* **ASSIGNMENT**
All lines from the entries below that contain the string "serum" should be copied out.
SUPPLIED DATA below:
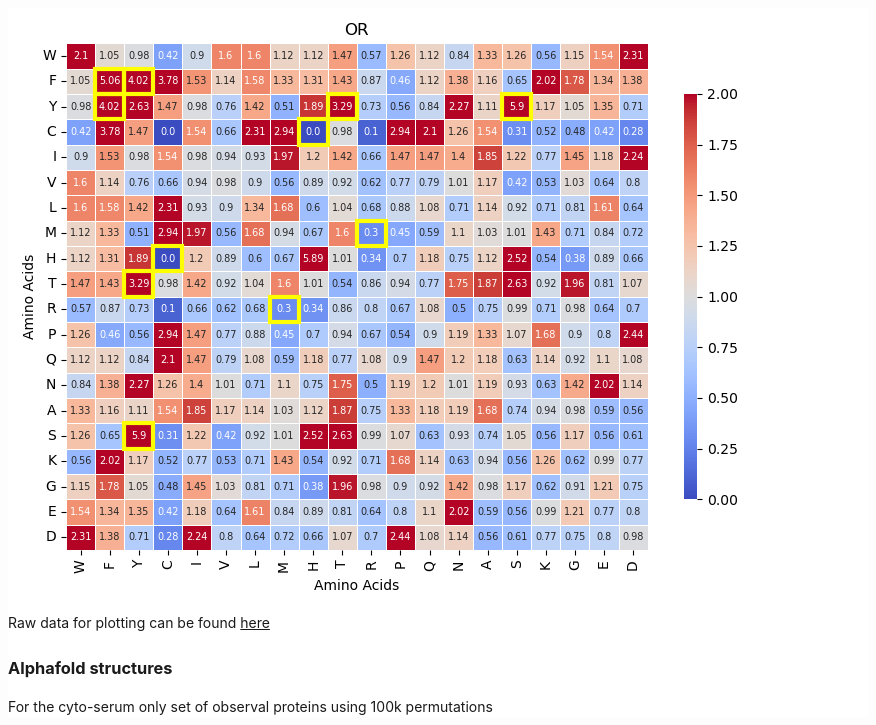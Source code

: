 ![Cyto-serum + GroEL loop forming contact enrichment](Figures/Contact_Enrichment_OR_anal/EXP/OR_CG_50_p100000_EXP.png)  
Raw data for plotting can be found [here](data/Contact_Enrichment/EXP/CG_50_p100000/)  
  
  
### Alphafold structures
For the cyto-serum only set of observal proteins using 100k permutations  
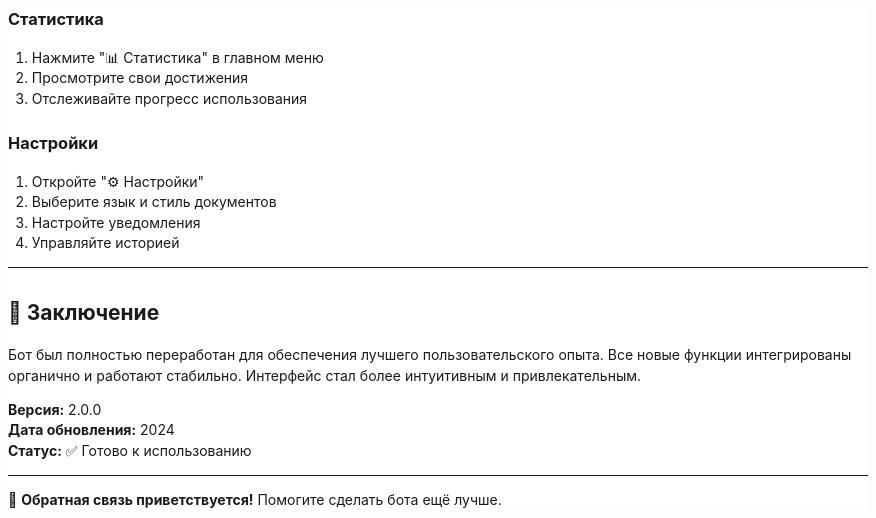### Статистика
1. Нажмите "📊 Статистика" в главном меню
2. Просмотрите свои достижения
3. Отслеживайте прогресс использования

### Настройки
1. Откройте "⚙️ Настройки"
2. Выберите язык и стиль документов
3. Настройте уведомления
4. Управляйте историей

---

## 🎉 Заключение

Бот был полностью переработан для обеспечения лучшего пользовательского опыта. Все новые функции интегрированы органично и работают стабильно. Интерфейс стал более интуитивным и привлекательным.

**Версия:** 2.0.0  
**Дата обновления:** 2024  
**Статус:** ✅ Готово к использованию

---

💬 **Обратная связь приветствуется!** Помогите сделать бота ещё лучше.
End of SUPPLIED DATA.
* **ANSWER TO THIS EXERCISE**
: ![Cyto-serum + GroEL loop forming contact enrichment](Figures/Contact_Enrichment_OR_anal/EXP/OR_CG_50_p100000_EXP.png)  
For the cyto-serum only set of observal proteins using 100k permutations  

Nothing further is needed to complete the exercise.